→ STORED DATA
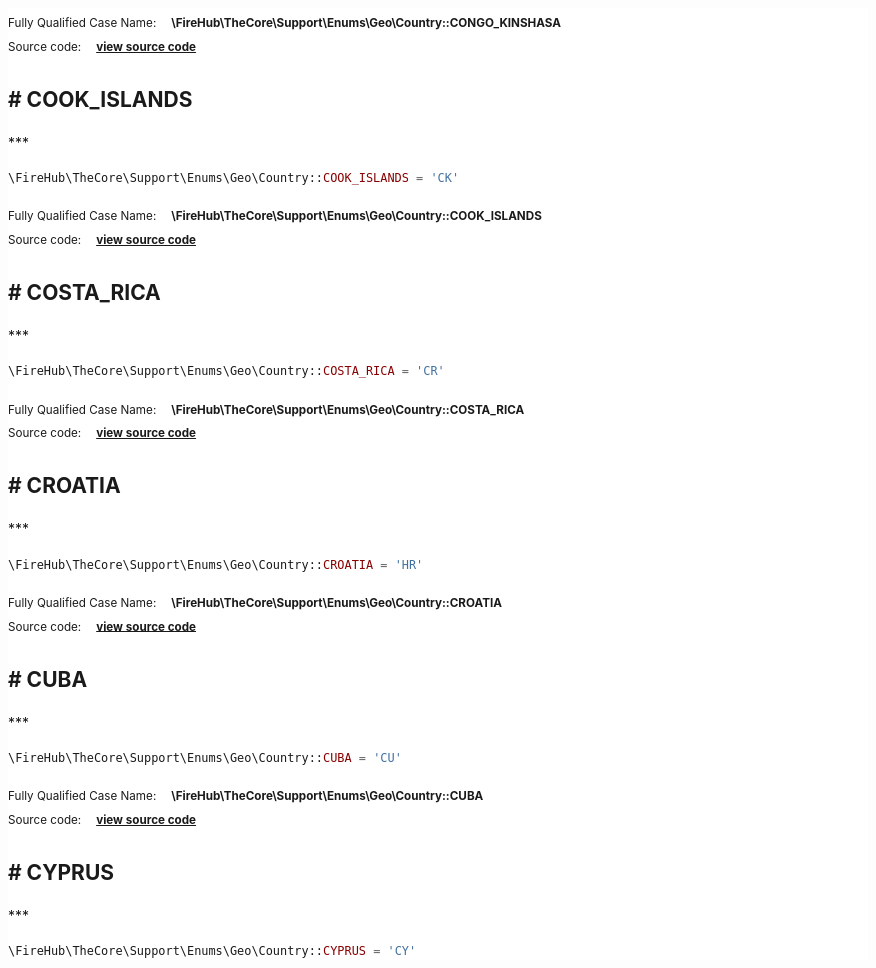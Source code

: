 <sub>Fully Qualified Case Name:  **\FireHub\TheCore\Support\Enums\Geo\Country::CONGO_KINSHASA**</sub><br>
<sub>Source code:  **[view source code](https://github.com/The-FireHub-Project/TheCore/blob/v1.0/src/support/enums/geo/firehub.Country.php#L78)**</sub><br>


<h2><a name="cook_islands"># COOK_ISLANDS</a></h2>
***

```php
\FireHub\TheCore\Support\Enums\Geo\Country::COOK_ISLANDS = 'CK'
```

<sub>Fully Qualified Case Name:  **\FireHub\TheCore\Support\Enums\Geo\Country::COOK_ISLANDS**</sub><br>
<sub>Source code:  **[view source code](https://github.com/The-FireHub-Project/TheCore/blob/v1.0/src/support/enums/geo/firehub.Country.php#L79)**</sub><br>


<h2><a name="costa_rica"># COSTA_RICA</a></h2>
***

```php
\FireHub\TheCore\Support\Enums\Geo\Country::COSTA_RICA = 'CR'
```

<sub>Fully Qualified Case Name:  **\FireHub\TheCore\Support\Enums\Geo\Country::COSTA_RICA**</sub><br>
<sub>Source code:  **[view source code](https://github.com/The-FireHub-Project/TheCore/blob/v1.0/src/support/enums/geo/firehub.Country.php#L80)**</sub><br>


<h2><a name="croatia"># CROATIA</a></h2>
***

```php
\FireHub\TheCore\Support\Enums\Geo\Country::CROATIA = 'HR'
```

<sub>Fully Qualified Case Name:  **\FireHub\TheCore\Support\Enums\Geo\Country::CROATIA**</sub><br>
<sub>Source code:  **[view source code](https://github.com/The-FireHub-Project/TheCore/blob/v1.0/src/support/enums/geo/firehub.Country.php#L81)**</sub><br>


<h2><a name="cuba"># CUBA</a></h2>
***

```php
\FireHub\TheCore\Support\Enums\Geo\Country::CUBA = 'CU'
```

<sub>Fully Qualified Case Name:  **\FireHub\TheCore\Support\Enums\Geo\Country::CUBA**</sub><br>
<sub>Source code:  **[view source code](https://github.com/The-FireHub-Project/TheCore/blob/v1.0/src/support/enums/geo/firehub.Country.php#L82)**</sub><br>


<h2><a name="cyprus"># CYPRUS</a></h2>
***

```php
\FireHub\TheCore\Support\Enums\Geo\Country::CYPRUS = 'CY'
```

...

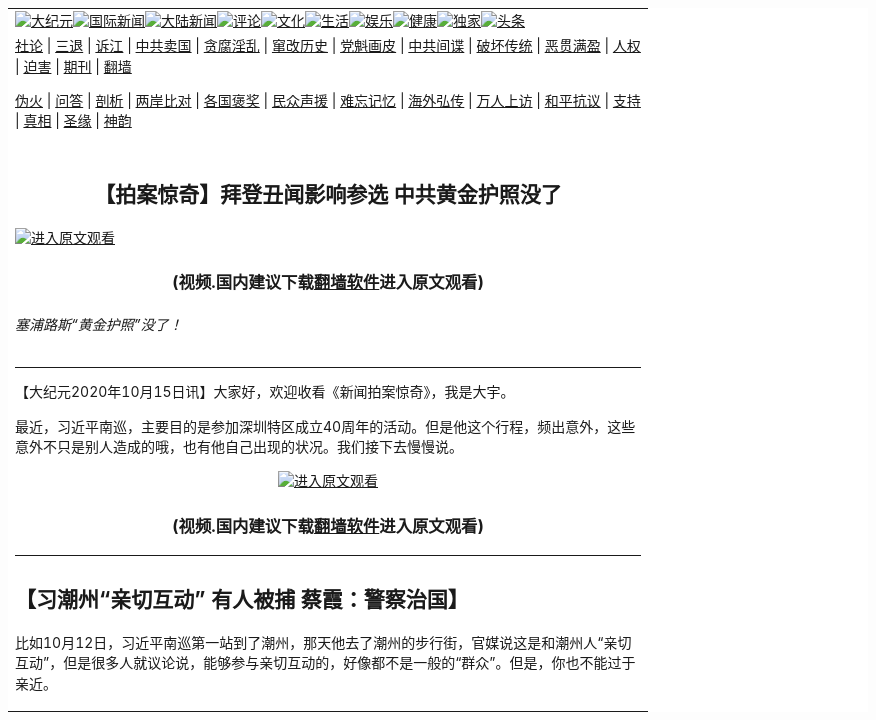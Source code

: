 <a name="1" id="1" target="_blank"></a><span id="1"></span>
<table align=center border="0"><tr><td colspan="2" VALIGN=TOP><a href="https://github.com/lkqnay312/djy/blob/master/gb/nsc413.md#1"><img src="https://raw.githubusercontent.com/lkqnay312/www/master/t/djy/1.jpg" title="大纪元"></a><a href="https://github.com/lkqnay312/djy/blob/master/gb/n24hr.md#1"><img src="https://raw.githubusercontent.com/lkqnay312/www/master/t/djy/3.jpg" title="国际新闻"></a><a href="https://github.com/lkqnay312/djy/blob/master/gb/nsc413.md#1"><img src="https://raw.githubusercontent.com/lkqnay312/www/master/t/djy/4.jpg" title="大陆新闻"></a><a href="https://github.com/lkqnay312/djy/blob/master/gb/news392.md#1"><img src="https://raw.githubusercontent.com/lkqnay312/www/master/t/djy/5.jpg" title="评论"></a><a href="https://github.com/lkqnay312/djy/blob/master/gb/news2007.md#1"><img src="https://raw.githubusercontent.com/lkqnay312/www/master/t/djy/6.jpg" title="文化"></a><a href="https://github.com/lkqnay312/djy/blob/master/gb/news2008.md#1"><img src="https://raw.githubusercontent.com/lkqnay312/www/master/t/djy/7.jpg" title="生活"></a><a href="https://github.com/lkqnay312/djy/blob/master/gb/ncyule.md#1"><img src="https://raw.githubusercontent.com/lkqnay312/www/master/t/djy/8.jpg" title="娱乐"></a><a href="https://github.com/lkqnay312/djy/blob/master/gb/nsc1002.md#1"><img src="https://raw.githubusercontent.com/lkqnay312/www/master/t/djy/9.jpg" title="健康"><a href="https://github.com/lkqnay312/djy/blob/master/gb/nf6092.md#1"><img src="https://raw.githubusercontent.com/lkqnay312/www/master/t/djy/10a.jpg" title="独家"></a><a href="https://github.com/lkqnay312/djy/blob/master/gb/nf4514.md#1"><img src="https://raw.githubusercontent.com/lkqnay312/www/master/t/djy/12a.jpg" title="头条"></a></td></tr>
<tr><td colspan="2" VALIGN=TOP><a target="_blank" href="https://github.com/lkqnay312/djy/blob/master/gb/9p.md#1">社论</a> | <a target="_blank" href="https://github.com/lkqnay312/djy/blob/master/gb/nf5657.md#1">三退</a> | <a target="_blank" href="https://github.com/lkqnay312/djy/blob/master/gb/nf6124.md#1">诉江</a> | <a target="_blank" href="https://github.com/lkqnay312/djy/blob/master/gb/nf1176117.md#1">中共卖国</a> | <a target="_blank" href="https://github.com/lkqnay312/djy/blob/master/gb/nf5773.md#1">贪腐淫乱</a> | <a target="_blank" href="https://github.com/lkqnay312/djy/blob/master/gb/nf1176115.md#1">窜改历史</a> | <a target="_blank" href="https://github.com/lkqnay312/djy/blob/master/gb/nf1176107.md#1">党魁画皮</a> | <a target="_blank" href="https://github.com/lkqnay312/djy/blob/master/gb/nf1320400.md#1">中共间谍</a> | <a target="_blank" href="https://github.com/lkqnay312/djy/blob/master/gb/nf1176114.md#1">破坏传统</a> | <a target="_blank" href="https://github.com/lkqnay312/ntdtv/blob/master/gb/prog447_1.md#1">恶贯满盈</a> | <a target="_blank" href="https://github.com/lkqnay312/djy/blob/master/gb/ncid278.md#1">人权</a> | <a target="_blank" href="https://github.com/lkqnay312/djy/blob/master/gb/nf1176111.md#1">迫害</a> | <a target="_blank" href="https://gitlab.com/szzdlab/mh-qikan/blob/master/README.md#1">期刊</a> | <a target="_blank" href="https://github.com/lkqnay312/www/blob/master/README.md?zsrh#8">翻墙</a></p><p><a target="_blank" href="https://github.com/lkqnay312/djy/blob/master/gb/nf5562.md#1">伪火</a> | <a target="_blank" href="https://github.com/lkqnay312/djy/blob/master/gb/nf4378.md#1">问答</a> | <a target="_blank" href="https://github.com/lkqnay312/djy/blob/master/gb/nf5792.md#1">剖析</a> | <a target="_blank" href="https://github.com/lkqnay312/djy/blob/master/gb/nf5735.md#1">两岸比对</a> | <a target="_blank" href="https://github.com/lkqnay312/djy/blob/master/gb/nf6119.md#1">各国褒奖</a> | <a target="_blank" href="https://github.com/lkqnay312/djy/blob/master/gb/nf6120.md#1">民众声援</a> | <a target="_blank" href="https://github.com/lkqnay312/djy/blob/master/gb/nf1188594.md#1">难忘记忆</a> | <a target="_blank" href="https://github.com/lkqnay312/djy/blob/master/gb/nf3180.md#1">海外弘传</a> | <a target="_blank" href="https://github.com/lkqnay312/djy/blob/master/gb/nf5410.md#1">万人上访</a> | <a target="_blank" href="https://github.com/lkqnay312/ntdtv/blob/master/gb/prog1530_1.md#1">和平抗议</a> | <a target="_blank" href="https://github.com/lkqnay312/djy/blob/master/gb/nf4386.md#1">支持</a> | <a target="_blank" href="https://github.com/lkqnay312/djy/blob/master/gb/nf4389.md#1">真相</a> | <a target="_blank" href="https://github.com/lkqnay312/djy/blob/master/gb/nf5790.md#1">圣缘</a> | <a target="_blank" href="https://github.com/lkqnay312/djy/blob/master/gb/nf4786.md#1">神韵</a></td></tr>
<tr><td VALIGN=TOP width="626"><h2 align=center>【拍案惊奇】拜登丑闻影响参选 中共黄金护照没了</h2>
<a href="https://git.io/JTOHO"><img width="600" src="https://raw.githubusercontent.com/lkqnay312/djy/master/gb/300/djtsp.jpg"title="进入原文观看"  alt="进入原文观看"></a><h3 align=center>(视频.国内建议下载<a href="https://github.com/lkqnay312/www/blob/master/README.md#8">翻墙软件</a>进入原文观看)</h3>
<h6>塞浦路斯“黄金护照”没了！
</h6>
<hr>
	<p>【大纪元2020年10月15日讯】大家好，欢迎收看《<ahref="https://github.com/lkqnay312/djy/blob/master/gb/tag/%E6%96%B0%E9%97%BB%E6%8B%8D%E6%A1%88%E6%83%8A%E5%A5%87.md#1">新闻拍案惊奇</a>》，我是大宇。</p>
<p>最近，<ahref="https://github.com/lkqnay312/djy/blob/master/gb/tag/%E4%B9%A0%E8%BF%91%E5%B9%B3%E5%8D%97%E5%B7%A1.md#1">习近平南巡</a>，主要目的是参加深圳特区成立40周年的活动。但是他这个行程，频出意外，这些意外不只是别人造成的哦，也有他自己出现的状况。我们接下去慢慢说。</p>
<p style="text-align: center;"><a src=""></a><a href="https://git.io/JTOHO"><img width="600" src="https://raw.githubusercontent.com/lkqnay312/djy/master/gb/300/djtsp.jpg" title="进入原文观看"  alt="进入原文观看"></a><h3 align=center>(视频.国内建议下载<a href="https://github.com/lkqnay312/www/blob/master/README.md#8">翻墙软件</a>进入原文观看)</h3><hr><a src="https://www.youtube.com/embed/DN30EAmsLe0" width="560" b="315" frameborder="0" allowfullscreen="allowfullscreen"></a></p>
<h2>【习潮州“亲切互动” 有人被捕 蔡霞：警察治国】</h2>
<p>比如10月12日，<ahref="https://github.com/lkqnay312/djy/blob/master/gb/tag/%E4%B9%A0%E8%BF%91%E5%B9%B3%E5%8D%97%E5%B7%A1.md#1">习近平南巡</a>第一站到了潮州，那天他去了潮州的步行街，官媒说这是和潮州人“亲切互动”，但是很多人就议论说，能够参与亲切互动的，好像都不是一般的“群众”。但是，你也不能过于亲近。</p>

→ DESCRIPTION OF THE TASK
Search the entries for the string "CROATIA". Copy every line that has it.

→ RESPONSE BOX
<h2><a name="croatia"># CROATIA</a></h2>
\FireHub\TheCore\Support\Enums\Geo\Country::CROATIA = 'HR'
<sub>Fully Qualified Case Name:  **\FireHub\TheCore\Support\Enums\Geo\Country::CROATIA**</sub><br>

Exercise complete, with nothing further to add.